News of the disaster swept the Americas and privateers and pirates flocked toward Florida like vultures. The British governor of Jamaica declared open season on the sunken treasure. Spanish salvagers soon faced the additional peril of armed raids. By the end of the next summer, however, everyone was long gone. Winter had obliterated the wreck sites and the Spanish were content with what they had recovered.
But, in fact, a great fortune was still scattered along the ocean floor off the Florida coast.
Over the centuries since, the wreckage site faded from historical memory and the 1715 Fleet would lay undisturbed for 250 years. In the 1960’s, thanks to advances in Scuba, the modern age of treasure hunting began. Some investigated why Spanish coins frequently washed ashore on the Florida coast after strong storms. Spanish archival maps and documents seem to suggest that all 1715 shipwrecks were from Cape Canaveral south to Palmar de Ays (present day Sebastian).
Since the 1960’s, seven of the eleven vessels have been discovered. They’ve been salvaged primarily by a group of 8 lucky treasure hunters calling themselves The Real Eight. Not a single 1715 Fleet shipwreck has been definitively identified though. Names have been attributed by the treasure hunters, based on the amount of gold, silver, jewelry, and artifacts collected.
Four fleet vessels still remain undiscovered.
The 1733 Treasure Fleet
Twice a year in the 17th & 18th centuries, the marshy Mexican fishing village of Vera Cruz would come to life with activity. Flotas of treasure ships would arrive from Spain with supplies for the colony, but more importantly, leave laden with fortunes in silver ingots, gold coins, pearls, chocolate, and other treasures.

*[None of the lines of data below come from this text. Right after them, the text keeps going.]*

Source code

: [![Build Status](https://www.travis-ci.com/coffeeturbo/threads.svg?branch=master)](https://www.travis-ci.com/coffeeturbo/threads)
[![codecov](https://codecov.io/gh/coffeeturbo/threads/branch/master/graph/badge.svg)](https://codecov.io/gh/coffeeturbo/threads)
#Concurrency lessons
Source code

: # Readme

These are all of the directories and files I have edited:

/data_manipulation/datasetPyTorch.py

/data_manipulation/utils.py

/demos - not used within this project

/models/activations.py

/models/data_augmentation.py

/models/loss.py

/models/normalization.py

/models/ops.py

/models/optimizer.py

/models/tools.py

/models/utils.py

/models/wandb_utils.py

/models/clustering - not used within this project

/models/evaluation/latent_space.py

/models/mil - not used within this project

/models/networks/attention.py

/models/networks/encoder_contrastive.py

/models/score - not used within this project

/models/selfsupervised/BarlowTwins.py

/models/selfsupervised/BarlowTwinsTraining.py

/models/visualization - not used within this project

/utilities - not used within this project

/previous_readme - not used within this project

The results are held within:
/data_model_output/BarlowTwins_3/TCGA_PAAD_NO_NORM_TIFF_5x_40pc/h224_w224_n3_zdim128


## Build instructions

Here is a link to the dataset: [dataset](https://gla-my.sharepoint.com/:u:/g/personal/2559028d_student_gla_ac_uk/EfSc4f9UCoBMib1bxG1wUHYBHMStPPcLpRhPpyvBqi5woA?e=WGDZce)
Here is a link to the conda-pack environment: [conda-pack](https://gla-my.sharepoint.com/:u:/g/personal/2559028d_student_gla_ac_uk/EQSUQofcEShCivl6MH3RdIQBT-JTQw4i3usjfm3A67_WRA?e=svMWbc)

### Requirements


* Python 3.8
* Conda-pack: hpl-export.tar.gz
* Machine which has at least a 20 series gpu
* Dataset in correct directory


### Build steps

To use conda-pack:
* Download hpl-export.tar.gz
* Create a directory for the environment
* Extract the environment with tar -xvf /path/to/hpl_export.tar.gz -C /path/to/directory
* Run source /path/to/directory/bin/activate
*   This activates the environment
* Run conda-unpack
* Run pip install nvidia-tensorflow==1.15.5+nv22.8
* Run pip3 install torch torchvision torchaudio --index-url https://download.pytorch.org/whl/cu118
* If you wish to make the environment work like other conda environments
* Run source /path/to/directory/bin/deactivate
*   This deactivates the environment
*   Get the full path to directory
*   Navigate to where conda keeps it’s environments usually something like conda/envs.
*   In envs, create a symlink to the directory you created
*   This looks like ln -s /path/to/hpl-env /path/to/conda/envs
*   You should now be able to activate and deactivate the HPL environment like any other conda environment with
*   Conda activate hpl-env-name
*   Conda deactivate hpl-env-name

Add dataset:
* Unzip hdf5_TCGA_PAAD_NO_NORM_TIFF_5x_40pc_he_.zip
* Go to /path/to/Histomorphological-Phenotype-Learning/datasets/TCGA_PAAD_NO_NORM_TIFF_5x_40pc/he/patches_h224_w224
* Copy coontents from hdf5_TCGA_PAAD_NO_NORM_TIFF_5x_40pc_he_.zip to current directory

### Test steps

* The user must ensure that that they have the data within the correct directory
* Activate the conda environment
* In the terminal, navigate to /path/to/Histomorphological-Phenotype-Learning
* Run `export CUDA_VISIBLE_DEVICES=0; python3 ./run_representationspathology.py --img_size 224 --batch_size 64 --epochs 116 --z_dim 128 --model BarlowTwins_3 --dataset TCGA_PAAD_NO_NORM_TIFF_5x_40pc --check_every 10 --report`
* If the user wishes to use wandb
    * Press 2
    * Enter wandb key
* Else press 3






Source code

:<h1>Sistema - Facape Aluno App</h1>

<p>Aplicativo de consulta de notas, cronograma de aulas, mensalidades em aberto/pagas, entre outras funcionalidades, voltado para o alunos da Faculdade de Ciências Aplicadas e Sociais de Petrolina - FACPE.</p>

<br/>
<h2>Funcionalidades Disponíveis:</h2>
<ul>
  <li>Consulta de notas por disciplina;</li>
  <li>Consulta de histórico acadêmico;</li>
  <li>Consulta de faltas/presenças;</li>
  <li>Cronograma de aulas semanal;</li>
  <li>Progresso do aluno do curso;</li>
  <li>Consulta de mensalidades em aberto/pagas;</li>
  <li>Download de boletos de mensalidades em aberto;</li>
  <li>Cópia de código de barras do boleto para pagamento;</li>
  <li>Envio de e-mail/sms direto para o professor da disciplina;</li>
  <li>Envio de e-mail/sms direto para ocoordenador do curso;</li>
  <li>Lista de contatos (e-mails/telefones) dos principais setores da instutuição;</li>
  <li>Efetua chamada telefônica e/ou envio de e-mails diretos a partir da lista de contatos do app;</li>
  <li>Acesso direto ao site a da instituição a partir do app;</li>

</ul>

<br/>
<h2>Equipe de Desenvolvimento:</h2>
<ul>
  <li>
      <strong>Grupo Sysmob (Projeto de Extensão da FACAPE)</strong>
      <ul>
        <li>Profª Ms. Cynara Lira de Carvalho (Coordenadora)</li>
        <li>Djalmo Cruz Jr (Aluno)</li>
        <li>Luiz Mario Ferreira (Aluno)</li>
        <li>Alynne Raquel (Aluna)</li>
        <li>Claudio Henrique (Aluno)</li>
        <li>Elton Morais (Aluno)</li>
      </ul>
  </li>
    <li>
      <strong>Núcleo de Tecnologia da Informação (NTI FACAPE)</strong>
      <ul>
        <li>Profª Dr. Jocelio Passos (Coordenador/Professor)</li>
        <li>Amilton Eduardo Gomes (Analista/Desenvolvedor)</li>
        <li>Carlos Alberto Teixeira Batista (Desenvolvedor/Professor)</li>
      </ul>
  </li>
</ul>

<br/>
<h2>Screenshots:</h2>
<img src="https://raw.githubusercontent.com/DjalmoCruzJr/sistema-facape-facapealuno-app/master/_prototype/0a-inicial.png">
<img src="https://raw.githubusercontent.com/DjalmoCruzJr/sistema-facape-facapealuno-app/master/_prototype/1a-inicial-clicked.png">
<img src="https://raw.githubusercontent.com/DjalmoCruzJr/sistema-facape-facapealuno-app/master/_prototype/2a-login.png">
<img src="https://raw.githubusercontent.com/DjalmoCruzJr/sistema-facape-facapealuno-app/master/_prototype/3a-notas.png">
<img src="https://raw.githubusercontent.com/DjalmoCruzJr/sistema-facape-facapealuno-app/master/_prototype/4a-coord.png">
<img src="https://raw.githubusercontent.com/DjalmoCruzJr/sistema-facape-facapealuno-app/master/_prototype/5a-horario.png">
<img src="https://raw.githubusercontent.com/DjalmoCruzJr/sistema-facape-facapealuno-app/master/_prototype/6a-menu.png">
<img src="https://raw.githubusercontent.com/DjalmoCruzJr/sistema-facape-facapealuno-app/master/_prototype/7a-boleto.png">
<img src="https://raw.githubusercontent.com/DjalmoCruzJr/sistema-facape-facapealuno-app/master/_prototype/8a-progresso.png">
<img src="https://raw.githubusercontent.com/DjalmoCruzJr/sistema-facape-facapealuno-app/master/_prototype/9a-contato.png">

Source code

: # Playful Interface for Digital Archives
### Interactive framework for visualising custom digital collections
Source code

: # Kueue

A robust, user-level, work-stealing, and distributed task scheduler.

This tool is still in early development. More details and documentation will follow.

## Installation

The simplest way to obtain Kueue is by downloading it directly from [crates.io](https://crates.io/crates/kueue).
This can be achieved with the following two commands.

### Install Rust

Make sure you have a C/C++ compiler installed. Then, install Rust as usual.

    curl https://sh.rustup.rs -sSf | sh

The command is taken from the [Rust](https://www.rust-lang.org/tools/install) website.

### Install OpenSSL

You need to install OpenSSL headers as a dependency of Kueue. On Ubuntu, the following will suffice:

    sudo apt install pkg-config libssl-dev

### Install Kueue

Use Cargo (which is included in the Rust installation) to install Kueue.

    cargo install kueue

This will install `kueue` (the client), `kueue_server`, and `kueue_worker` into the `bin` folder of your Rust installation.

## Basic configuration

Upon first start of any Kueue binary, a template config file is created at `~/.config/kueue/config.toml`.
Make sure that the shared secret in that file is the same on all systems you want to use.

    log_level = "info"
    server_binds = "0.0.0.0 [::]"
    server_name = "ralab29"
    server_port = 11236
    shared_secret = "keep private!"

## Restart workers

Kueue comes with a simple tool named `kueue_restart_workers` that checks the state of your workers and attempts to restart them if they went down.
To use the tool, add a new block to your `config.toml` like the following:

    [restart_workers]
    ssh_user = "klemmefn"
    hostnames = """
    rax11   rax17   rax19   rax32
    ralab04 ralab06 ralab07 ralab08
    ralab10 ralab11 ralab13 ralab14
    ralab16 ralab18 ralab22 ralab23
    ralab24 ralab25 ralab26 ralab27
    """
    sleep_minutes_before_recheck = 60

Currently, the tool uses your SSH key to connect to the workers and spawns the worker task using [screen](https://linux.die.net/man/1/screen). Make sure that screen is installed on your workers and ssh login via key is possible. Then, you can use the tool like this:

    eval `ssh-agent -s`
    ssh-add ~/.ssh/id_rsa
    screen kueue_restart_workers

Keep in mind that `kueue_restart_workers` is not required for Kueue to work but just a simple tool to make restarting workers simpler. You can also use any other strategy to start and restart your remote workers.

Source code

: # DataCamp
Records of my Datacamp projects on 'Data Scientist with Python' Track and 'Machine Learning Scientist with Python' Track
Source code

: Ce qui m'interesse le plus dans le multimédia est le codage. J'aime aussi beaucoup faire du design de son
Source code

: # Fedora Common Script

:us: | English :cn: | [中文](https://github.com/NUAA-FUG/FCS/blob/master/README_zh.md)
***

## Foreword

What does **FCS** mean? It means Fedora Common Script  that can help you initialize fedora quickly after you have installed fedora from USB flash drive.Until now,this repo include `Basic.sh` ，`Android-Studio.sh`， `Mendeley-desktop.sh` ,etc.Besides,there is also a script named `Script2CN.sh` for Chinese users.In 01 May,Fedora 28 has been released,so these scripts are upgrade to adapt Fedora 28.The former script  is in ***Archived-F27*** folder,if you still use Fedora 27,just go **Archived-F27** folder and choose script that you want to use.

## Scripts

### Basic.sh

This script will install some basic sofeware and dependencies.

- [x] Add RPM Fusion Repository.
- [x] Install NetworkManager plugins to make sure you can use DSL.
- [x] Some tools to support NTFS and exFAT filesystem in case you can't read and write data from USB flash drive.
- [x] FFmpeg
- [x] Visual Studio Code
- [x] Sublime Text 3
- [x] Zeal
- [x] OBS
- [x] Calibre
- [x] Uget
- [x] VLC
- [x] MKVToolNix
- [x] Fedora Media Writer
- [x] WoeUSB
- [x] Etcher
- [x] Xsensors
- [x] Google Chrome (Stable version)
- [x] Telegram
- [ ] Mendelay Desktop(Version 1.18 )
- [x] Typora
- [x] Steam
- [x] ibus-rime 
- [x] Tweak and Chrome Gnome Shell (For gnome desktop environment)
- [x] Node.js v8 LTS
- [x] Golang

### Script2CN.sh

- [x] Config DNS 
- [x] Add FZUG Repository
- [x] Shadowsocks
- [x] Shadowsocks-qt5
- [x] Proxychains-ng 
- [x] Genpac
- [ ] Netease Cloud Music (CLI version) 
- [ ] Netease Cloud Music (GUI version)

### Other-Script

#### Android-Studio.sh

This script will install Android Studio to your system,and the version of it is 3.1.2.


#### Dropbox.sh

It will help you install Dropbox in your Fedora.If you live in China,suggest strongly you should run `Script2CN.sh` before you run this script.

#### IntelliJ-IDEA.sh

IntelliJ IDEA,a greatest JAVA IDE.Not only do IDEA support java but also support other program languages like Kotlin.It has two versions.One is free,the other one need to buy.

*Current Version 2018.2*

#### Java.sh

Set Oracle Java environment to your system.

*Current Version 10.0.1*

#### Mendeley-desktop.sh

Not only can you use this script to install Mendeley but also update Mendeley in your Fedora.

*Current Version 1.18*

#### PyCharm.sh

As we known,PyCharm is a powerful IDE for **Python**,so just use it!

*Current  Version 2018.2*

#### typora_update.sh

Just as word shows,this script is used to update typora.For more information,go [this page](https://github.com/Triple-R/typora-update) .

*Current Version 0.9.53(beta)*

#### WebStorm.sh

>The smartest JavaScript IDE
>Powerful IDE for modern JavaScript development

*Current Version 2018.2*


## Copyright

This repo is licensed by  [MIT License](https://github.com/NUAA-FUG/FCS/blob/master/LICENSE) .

The dangers of Caribbean weather were well known to Lieutenant General Don Rodrigo de Torres y Morales, commander of the 1733 treasure ship armada. His fleet set sail for Spain on 25 May 1733, at the beginning of hurricane season. The first leg of the journey, Vera Cruz to Havana, was uneventful. The fleet didn’t set sail for Spain until July 13th. It was made up of 17 King’s ships, merchant ships, and 2 ships bound for St. Augustine, sailing with the fleet for protection against pirates – 22 ships in all. The combined fortune aboard the fleet amounted to 13 million pesos.
Two days after leaving Havana for Spain, with a year’s collection of New World treasure stuffed below decks, the fleet would encounter a hurricane at the Upper Florida Keys. One day into the voyage, on July 14th, the ships sighted Key West. Sailors noticed that the sky had a “bad appearance” that day. In the evening, the seas and sky slowly became rougher. By the night of the 14th, the armada was nearing the jaws of an unexpected storm.
By dusk on the 15th, it was clear they were facing a hurricane.
Don Rodrigo, the fleet captain aboard the capitano (flagship) El Rubi Segundo had put up colors instructing the other ships to turn and make for Havana. But it was already too late. Large, heavy Spanish galleons didn’t have any means to make headway against the wind. When winds reached hurricane strength, crews couldn’t put any sail up. By 10:30pm that night, all but one of the ships had lost their masts and rigging to the storm.
The helpless sailors could now see the waves crashing on the nearby reefs they were being driven toward. It would be their turn next. A passenger aboard Nuestra Senora de Las Angustius wrote in a poem, “The ship saw the silver reef … there was only time to sigh, to ask for grace from God. Clouds and waves were like approaching mountains….” The first ship grounded at 8:30 p.m., and pounded upon Little Conch Reef all night. She settled submerged to her decks. Terrified passengers and crew clung to the fallen rigging.
The rest of the fleet would suffer a similar fate. By 11:00pm the next night, the hurricane had passed and the moon came out. A thousand people had barely survived on their wrecked hulks and on the nearby Florida Key islets. At daybreak on the July 16th, the skies were clear and survivors could see Cayo Largo and Cayo Plantacion.
Survivors could also see all the other grounded ships.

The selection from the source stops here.